> Brief
Could you filter the records below and keep only the lines with the word "WaitFor"?

> The data
____
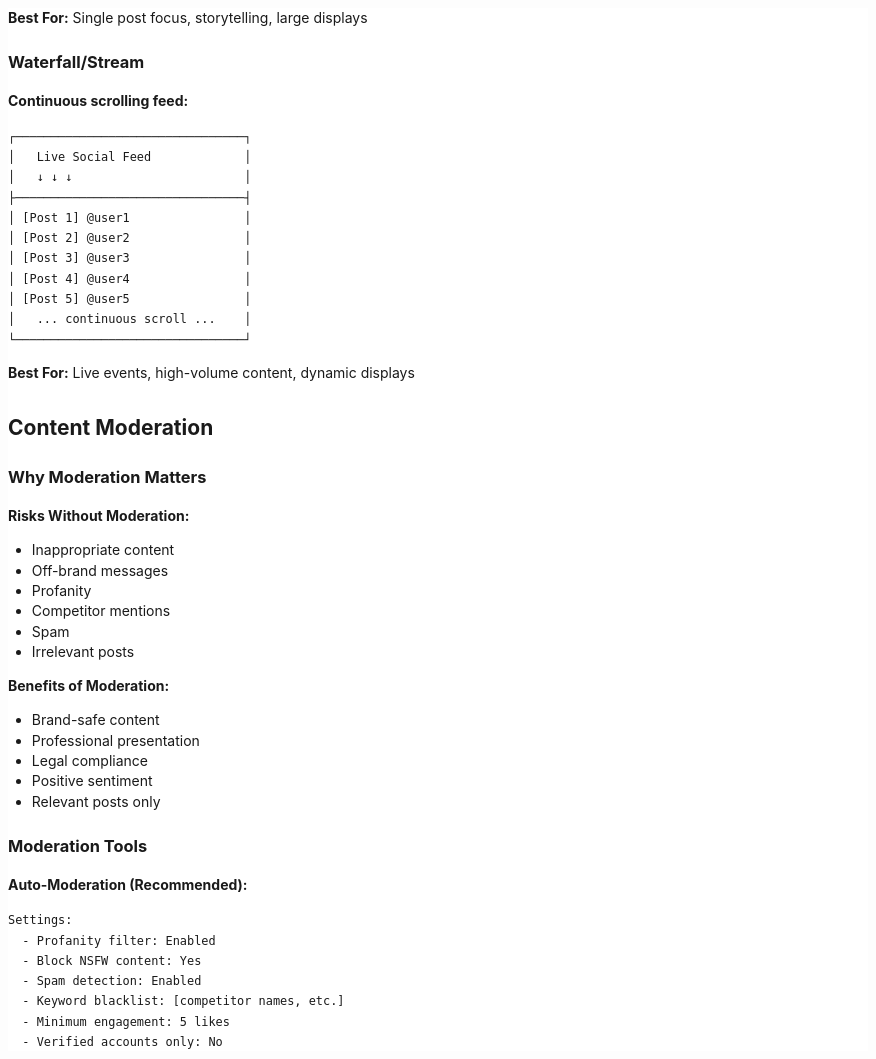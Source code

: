 **Best For:** Single post focus, storytelling, large displays

### Waterfall/Stream

**Continuous scrolling feed:**

```
┌────────────────────────────────┐
│   Live Social Feed             │
│   ↓ ↓ ↓                        │
├────────────────────────────────┤
│ [Post 1] @user1                │
│ [Post 2] @user2                │
│ [Post 3] @user3                │
│ [Post 4] @user4                │
│ [Post 5] @user5                │
│   ... continuous scroll ...    │
└────────────────────────────────┘
```

**Best For:** Live events, high-volume content, dynamic displays

## Content Moderation

### Why Moderation Matters

**Risks Without Moderation:**
- Inappropriate content
- Off-brand messages
- Profanity
- Competitor mentions
- Spam
- Irrelevant posts

**Benefits of Moderation:**
- Brand-safe content
- Professional presentation
- Legal compliance
- Positive sentiment
- Relevant posts only

### Moderation Tools

**Auto-Moderation (Recommended):**
```
Settings:
  - Profanity filter: Enabled
  - Block NSFW content: Yes
  - Spam detection: Enabled
  - Keyword blacklist: [competitor names, etc.]
  - Minimum engagement: 5 likes
  - Verified accounts only: No
```
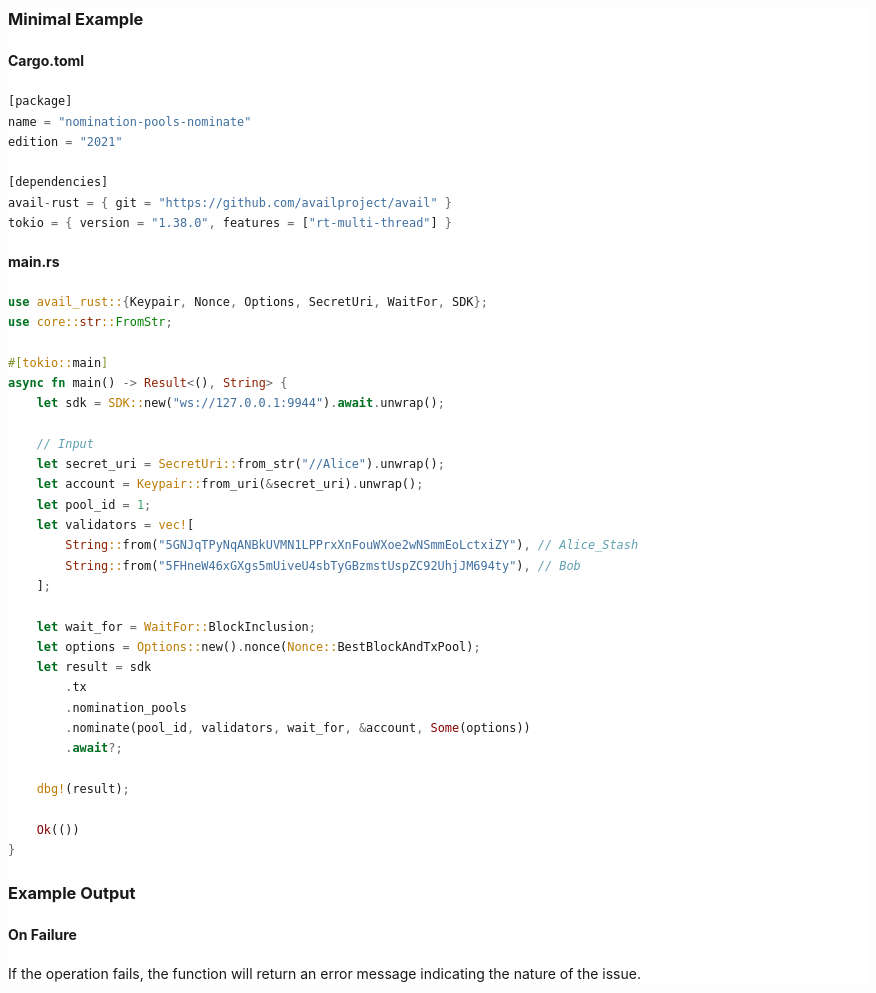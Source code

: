 ### Minimal Example

#### Cargo.toml

```rust
[package]
name = "nomination-pools-nominate"
edition = "2021"

[dependencies]
avail-rust = { git = "https://github.com/availproject/avail" }
tokio = { version = "1.38.0", features = ["rt-multi-thread"] }
```

#### main.rs

```rust
use avail_rust::{Keypair, Nonce, Options, SecretUri, WaitFor, SDK};
use core::str::FromStr;

#[tokio::main]
async fn main() -> Result<(), String> {
	let sdk = SDK::new("ws://127.0.0.1:9944").await.unwrap();

	// Input
	let secret_uri = SecretUri::from_str("//Alice").unwrap();
	let account = Keypair::from_uri(&secret_uri).unwrap();
	let pool_id = 1;
	let validators = vec![
		String::from("5GNJqTPyNqANBkUVMN1LPPrxXnFouWXoe2wNSmmEoLctxiZY"), // Alice_Stash
		String::from("5FHneW46xGXgs5mUiveU4sbTyGBzmstUspZC92UhjJM694ty"), // Bob
	];

	let wait_for = WaitFor::BlockInclusion;
	let options = Options::new().nonce(Nonce::BestBlockAndTxPool);
	let result = sdk
		.tx
		.nomination_pools
		.nominate(pool_id, validators, wait_for, &account, Some(options))
		.await?;

	dbg!(result);

	Ok(())
}
```

### Example Output

#### On Failure

If the operation fails, the function will return an error message indicating the nature of the issue.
____
> Response box
use avail_rust::{Keypair, Nonce, Options, SecretUri, WaitFor, SDK};
	let wait_for = WaitFor::BlockInclusion;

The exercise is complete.